» **Problem description**
Tally the lines below that contain "used". The number is the whole answer.

───── Data under study

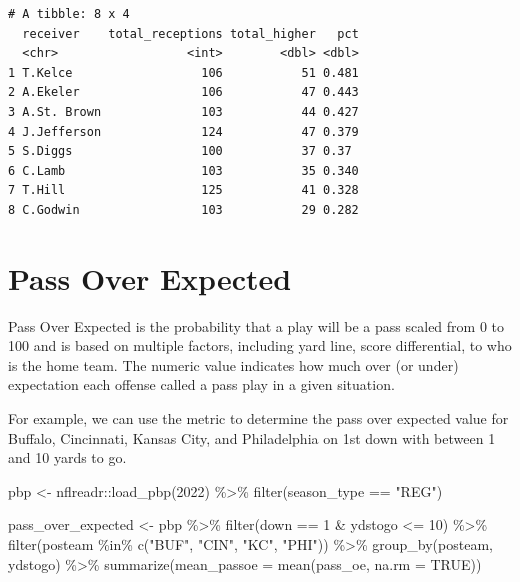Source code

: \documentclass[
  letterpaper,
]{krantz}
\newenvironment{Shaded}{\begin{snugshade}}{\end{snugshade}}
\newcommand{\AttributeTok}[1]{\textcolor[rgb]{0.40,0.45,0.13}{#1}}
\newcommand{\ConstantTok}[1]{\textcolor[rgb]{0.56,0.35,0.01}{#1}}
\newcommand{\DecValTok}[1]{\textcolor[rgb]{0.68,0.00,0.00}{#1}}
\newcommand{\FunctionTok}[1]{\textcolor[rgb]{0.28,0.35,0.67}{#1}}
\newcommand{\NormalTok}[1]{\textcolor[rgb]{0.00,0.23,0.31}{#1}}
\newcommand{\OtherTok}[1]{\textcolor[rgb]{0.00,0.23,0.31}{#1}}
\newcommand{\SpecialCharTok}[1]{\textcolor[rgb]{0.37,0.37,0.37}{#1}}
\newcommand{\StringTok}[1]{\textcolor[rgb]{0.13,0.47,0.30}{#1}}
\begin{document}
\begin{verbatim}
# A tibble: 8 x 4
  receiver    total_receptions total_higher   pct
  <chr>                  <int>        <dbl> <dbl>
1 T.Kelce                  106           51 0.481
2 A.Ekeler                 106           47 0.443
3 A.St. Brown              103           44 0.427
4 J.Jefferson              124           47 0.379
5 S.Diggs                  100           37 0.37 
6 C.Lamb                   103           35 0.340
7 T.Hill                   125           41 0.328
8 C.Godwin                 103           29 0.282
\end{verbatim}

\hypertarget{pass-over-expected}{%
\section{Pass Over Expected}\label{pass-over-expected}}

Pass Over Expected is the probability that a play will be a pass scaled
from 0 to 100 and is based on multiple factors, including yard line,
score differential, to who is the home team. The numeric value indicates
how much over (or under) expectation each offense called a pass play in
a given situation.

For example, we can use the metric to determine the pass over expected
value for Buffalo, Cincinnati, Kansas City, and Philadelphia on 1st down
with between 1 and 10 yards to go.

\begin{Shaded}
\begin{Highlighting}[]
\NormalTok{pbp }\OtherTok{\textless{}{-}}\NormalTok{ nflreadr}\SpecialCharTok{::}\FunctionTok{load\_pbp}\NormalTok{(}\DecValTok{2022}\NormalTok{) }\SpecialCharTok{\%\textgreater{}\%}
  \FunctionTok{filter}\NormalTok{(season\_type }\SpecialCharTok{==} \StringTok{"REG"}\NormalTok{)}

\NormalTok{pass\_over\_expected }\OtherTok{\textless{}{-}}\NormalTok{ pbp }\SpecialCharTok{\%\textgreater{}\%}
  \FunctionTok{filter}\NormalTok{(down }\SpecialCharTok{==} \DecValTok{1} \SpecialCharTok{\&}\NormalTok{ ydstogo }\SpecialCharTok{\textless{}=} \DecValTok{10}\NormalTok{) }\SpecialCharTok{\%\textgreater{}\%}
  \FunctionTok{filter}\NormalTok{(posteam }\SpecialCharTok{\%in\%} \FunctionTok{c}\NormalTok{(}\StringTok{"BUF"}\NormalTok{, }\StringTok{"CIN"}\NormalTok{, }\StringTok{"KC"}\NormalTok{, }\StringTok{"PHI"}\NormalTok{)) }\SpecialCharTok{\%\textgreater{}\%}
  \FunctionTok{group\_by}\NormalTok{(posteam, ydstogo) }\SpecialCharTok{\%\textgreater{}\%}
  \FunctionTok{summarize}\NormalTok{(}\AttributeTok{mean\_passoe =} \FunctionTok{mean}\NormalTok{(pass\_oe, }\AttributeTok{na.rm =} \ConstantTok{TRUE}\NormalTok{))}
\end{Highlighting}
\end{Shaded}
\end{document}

──────────
───── Data under study

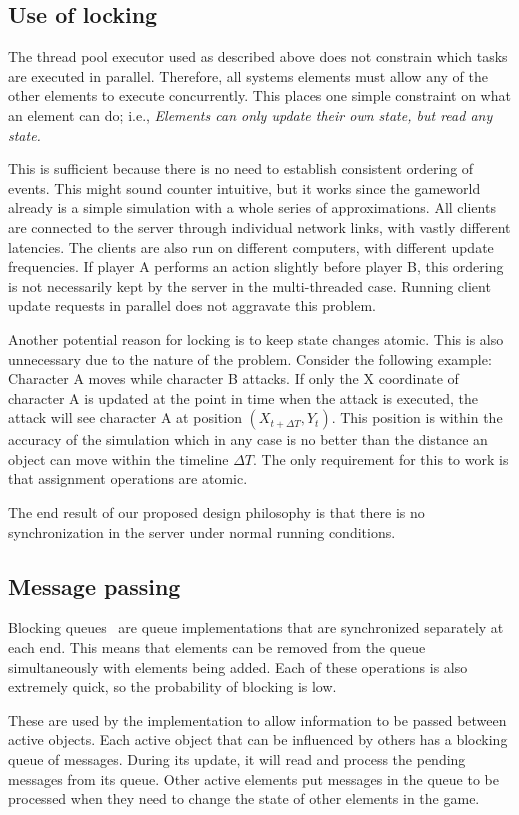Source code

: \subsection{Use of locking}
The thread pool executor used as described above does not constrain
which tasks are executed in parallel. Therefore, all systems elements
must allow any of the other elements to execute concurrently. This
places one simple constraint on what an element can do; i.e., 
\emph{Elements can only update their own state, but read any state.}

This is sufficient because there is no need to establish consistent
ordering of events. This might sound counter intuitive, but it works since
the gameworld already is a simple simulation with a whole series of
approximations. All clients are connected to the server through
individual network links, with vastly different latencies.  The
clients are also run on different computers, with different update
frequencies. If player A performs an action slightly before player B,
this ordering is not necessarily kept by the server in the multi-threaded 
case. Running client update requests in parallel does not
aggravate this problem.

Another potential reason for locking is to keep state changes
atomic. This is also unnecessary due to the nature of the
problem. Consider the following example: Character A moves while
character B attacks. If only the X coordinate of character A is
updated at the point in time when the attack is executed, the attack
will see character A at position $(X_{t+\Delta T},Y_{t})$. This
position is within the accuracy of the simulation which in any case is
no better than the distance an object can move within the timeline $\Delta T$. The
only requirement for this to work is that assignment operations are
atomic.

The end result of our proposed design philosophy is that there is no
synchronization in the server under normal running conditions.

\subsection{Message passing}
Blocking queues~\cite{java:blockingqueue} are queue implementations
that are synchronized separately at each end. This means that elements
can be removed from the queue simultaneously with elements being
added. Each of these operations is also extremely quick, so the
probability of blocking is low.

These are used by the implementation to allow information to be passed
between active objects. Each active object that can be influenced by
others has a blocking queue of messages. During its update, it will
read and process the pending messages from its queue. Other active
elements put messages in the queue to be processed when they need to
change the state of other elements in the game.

──────────

» **Result of the task**
2